110.  INDEX_NAME = "laptops-demo"

112.  # check the existence of the index. If yes, remove it
113.  if(es.indices.exists(index=INDEX_NAME)):
114.      print("The index has already existed, going to remove it")
115.      es.options(ignore_status=404).indices.delete(index=INDEX_NAME)

117.  # Create the index with the correct configurations
118.  res = es.indices.create(index=INDEX_NAME, settings=settings,mappings=mappings)
119.  print(res)

121.  # The following is another way to create the index, but it is deprecated
122.  # es.indices.create(index = INDEX_NAME, body =configurations )

124.  def generate_docs():
125.      with open("data.csv", "r") as fi:
126.          reader = csv.DictReader(fi, delimiter=",")

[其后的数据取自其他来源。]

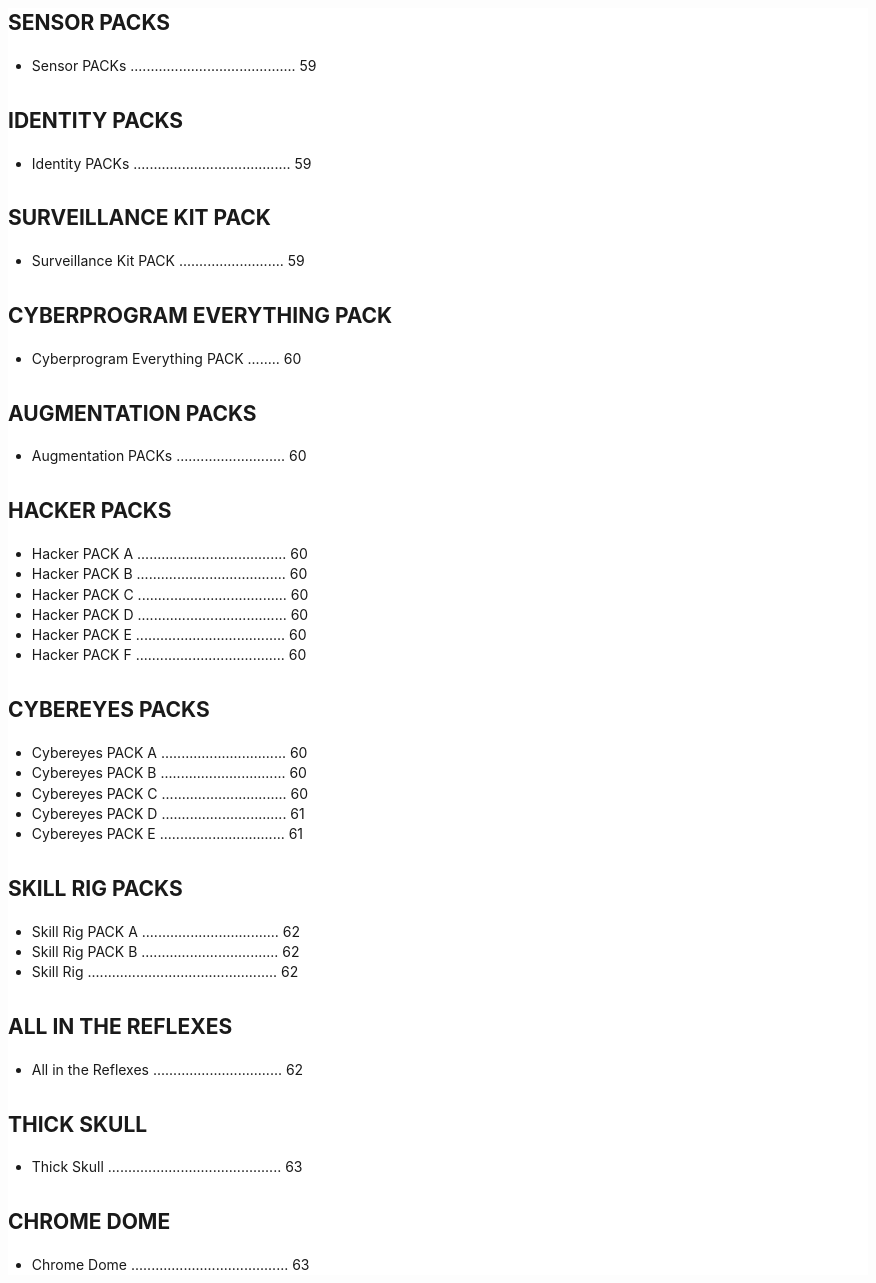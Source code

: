 ## SENSOR PACKS
* Sensor PACKs ......................................... 59  

## IDENTITY PACKS
* Identity PACKs ....................................... 59  

## SURVEILLANCE KIT PACK
* Surveillance Kit PACK .......................... 59  

## CYBERPROGRAM EVERYTHING PACK
* Cyberprogram Everything PACK ........ 60  

## AUGMENTATION PACKS
* Augmentation PACKs ........................... 60  

## HACKER PACKS
* Hacker PACK A ..................................... 60  
* Hacker PACK B ..................................... 60  
* Hacker PACK C ..................................... 60  
* Hacker PACK D ..................................... 60  
* Hacker PACK E ..................................... 60  
* Hacker PACK F ..................................... 60  

## CYBEREYES PACKS
* Cybereyes PACK A ............................... 60  
* Cybereyes PACK B ............................... 60  
* Cybereyes PACK C ............................... 60  
* Cybereyes PACK D ............................... 61  
* Cybereyes PACK E ............................... 61  

## SKILL RIG PACKS
* Skill Rig PACK A .................................. 62  
* Skill Rig PACK B .................................. 62  
* Skill Rig ............................................... 62  

## ALL IN THE REFLEXES
* All in the Reflexes ................................ 62  

## THICK SKULL
* Thick Skull ........................................... 63  

## CHROME DOME
* Chrome Dome ....................................... 63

128.          for row in reader:
129.              doc = {
130.                  "_index": INDEX_NAME,
131.                  "_id": int(row["id"]),
132.                  "_source": {
133.                      "id": int(row["id"]),
134.                      "name": row["name"],
135.                      "price": float(row["price"]),
136.                      "brand": row["brand"],
137.                      "attributes": [
138.                          {
139.                              "attribute_name": "cpu",
140.                              "attribute_value": row["cpu"],
141.                          },
142.                          {
143.                              "attribute_name": "memory",
144.                              "attribute_value": row["memory"],
145.                          },
146.                          {
147.                              "attribute_name": "storage",
148.                              "attribute_value": row["storage"],
149.                          },
150.                      ],
151.                  },
152.              }
153.              yield doc

156.  helpers.bulk(es, generate_docs())
157.  # (200, [])   -- 200 indexed, no errors.

159.  es.indices.refresh()

161.  # Check the results:
162.  result = es.count(index=INDEX_NAME)
163.  print(result.body['count'])


运行上面的代码。显示的结果如下:



1.  $ python main.py 
2.  The index has already existed, going to remove it
3.  {'acknowledged': True, 'shards_acknowledged': True, 'index': 'laptops-demo'}
4.  200


从上面的结果中我们可以看出来,我们已经成功地摄入了 200 个文档。